PROMPT: Search the records for the word "running" and copy every line in which it occurs.

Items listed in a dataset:

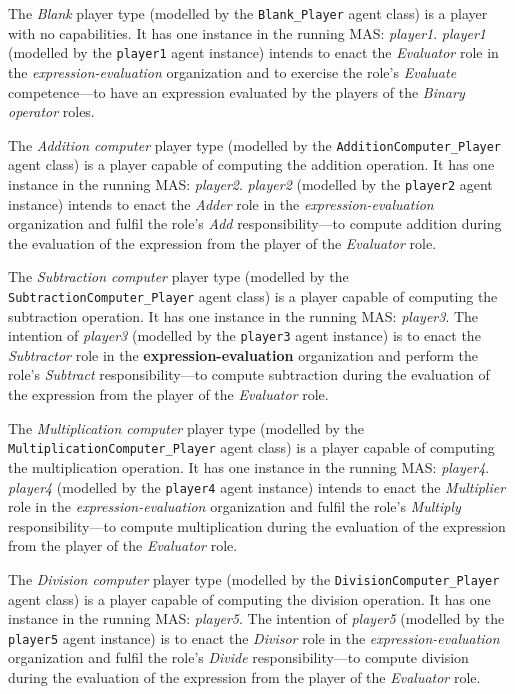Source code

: The \textit{Blank} player type (modelled by the \texttt{Blank\_Player} agent class) is a player with no capabilities.
It has one instance in the running MAS: \textit{player1}.
\textit{player1} (modelled by the \texttt{player1} agent instance) intends to enact the \textit{Evaluator} role in the \textit{expression-evaluation} organization and to exercise the role's \textit{Evaluate} competence---to have an expression evaluated by the players of the \textit{Binary operator} roles.

The \textit{Addition computer} player type (modelled by the \texttt{AdditionComputer\_Player} agent class) is a player capable of computing the addition operation.
It has one instance in the running MAS: \textit{player2}.
\textit{player2} (modelled by the \texttt{player2} agent instance) intends to enact the \textit{Adder} role in the \textit{expression-evaluation} organization and fulfil the role's \textit{Add} responsibility---to compute addition during the evaluation of the expression from the player of the \textit{Evaluator} role.

The \textit{Subtraction computer} player type (modelled by the \texttt{SubtractionComputer\_Player} agent class) is a player capable of computing the subtraction operation.
It has one instance in the running MAS: \textit{player3}.
The intention of \textit{player3} (modelled by the \texttt{player3} agent instance) is to enact the \textit{Subtractor} role in the \textbf{expression-evaluation} organization and perform the role's \textit{Subtract} responsibility---to compute subtraction during the evaluation of the expression from the player of the  \textit{Evaluator} role.

The \textit{Multiplication computer} player type (modelled by the \texttt{MultiplicationComputer\_Player} agent class) is a player capable of computing the multiplication operation.
It has one instance in the running MAS: \textit{player4}.
\textit{player4} (modelled by the \texttt{player4} agent instance) intends to enact the \textit{Multiplier} role in the \textit{expression-evaluation} organization and fulfil the role's \textit{Multiply} responsibility---to compute multiplication during the evaluation of the expression from the player of the \textit{Evaluator} role.

The \textit{Division computer} player type (modelled by the \texttt{DivisionComputer\_Player} agent class) is a player capable of computing the division operation.
It has one instance in the running MAS: \textit{player5}.
The intention of \textit{player5} (modelled by the \texttt{player5} agent instance) is to enact the \textit{Divisor} role in the \textit{expression-evaluation} organization and fulfil the role's \textit{Divide} responsibility---to compute division during the evaluation of the expression from the player of the \textit{Evaluator} role.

RESULT OF THIS TASK:
It has one instance in the running MAS: \textit{player1}.
It has one instance in the running MAS: \textit{player2}.
It has one instance in the running MAS: \textit{player3}.
It has one instance in the running MAS: \textit{player4}.
It has one instance in the running MAS: \textit{player5}.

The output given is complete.